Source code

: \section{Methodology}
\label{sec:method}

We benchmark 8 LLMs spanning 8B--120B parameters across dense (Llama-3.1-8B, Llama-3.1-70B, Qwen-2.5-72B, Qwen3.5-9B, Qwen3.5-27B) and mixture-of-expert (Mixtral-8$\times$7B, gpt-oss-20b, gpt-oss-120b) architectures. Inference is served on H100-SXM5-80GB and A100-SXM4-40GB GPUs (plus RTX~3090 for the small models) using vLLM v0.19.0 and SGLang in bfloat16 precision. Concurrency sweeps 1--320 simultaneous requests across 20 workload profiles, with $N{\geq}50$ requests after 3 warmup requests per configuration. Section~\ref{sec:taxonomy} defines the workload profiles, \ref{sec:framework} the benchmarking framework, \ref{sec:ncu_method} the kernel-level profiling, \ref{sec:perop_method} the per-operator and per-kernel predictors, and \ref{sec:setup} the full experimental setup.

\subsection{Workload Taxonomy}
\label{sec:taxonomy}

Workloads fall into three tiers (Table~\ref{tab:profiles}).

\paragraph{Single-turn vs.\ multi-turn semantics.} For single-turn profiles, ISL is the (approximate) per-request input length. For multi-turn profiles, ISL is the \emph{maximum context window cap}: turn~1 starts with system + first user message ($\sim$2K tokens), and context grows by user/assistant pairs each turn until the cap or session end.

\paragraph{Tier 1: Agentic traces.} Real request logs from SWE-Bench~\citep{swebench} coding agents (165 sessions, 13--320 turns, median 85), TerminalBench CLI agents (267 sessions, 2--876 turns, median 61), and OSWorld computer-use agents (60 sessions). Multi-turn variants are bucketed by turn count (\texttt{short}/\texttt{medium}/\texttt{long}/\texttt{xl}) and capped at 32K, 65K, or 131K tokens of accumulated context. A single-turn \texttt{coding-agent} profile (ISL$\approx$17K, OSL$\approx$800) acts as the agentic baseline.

•••

— Work item —
For every line in the listing above that contains "label", copy that line.

— Task answer —
\label{sec:method}
\label{sec:taxonomy}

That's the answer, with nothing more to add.